Les Blank passed away on April 7th, 2013, at the age of 77. The three-part retrospective screening at the current Hot Docs film festival, presented as an award for Outstanding Achievement, was never intended to be a postmortem tribute, but it’s hard to imagine a more appropriate commemoration. Les Blank was always engaged in a kind of accidental remembrance: his three dozen documentaries, each an act of loving portraiture, were snapshots in the moment but time capsules upon reflection, his filmography as much historical record as it is an extended family album.
The Hot Docs award retrospective has been divided into three themed programs, but it’s the third of these suites, entitled “Pleasures,” that proves most representative of the unique gifts Blank leaves behind. “Pleasures” opens with Dry Wood, a much-beloved early short from 1973 about local musicians in French Louisiana, and a film that’s typical of Blank’s sensibility: drawing heavily on the sights and sounds (and smells) of the Black Creole culture within which it’s steeped, Dry Wood is loose and lackadaisical, drifting through cookouts and concert performances with an eye for the texture of the area and a feel for the spirit of the milieu. Like all of Blank’s best work, it’s a film about the experience, captured with little mediation; the pleasure here lies in looking and listening, in letting the world Blank captures wash over you.
Always for Pleasure remains one of the most purely enjoyable films ever made for the simple reason that it depicts pure enjoyment. And a very particular cultural enjoyment at that: set in and around mardi gras celebrations in New Orleans circa 1978, the film now looks more like a work of fantasy fiction than an authentic document of the era. The film itself is a celebration: a gleeful acclamation of a culture in perpetual revelry—where even funerals, as we see here, are triumphant declarations of life over death—it’s more content as documentaries go to be infectious than strictly informational. Always for Pleasure is, in a sense, about the liberating effect of indulgence, suggesting that harmony (of race, class, gender) can be found in a party in the street; its conception of urban spaces as shared public clubs and impromptu parade grounds makes the New Orleans of the period look like a veritable paragon of social unity. The most inconsequential gestures—brewing a mound of crawfish in hot sauce, tossing an empty beer can on the curb, stumbling upon a recipe for beans and ham—become positively soul-enriching, together composing a lifestyle of vitality and vibrancy that makes modern living seem painfully dull by comparison.

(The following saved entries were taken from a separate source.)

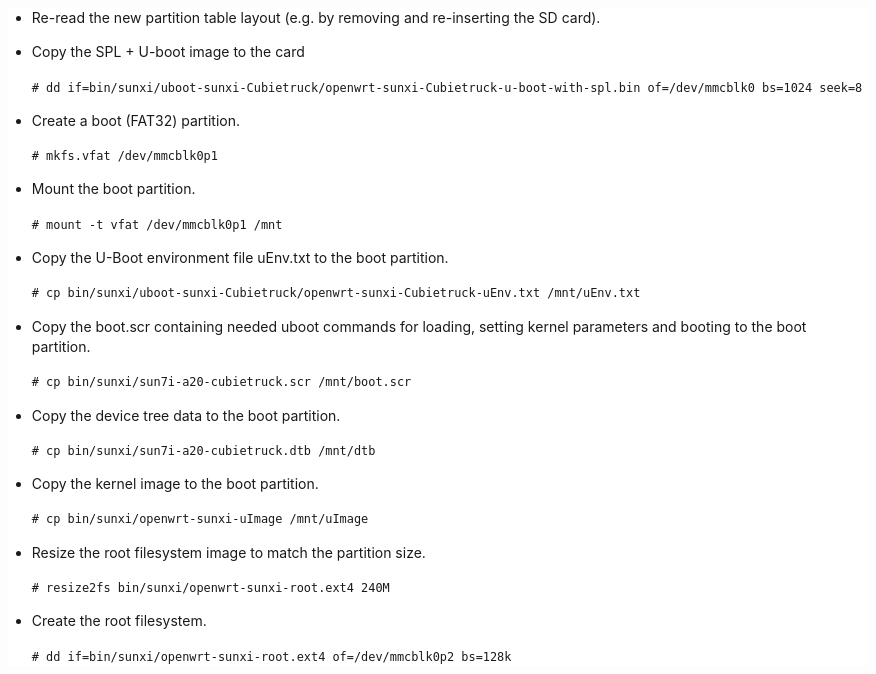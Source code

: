 

- Re-read the new partition table layout (e.g. by removing and re-inserting the SD card).
- Copy the SPL + U-boot image to the card
  
  ```
  # dd if=bin/sunxi/uboot-sunxi-Cubietruck/openwrt-sunxi-Cubietruck-u-boot-with-spl.bin of=/dev/mmcblk0 bs=1024 seek=8
  ```
- Create a boot (FAT32) partition.
  
  ```
  # mkfs.vfat /dev/mmcblk0p1
  ```
- Mount the boot partition.
  
  ```
  # mount -t vfat /dev/mmcblk0p1 /mnt
  ```
- Copy the U-Boot environment file uEnv.txt to the boot partition.
  
  ```
  # cp bin/sunxi/uboot-sunxi-Cubietruck/openwrt-sunxi-Cubietruck-uEnv.txt /mnt/uEnv.txt
  ```



- Copy the boot.scr containing needed uboot commands for loading, setting kernel parameters and booting to the boot partition.
  
  ```
  # cp bin/sunxi/sun7i-a20-cubietruck.scr /mnt/boot.scr
  ```



- Copy the device tree data to the boot partition.
  
  ```
  # cp bin/sunxi/sun7i-a20-cubietruck.dtb /mnt/dtb
  ```



- Copy the kernel image to the boot partition.
  
  ```
  # cp bin/sunxi/openwrt-sunxi-uImage /mnt/uImage
  ```



- Resize the root filesystem image to match the partition size.
  
  ```
  # resize2fs bin/sunxi/openwrt-sunxi-root.ext4 240M
  ```



- Create the root filesystem.
  
  ```
  # dd if=bin/sunxi/openwrt-sunxi-root.ext4 of=/dev/mmcblk0p2 bs=128k
  ```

It’s plausible that the two filmmakers with whom Blank is most commonly compared, Errol Morris and Werner Herzog, could have made a film like Gap-Toothed Women, at least in terms of subject and conception. On paper it seems of a piece with the sort of thing you’d find in early Morris films like Gates of Heaven, Vernon Florida and Mr. Death: The Rise and Fall of Fred A. Leuchter Jr., or in late-period nonfiction works by Herzog like Grizzly Man, Encounters at the End of the World, and his recent film about death row inmates Into the Abyss. What these documentaries have in common more than anything else is the peculiarity of their subjects: whether it’s shut-in devotees of a small-town pet cemetery, eccentric Floridian retirees, delusion execution technicians turned holocaust deniers, self-appointed bear caretakers, or zoologists living in Antarctica, the high-concept selling point is the examination of an idiosyncratic milieu.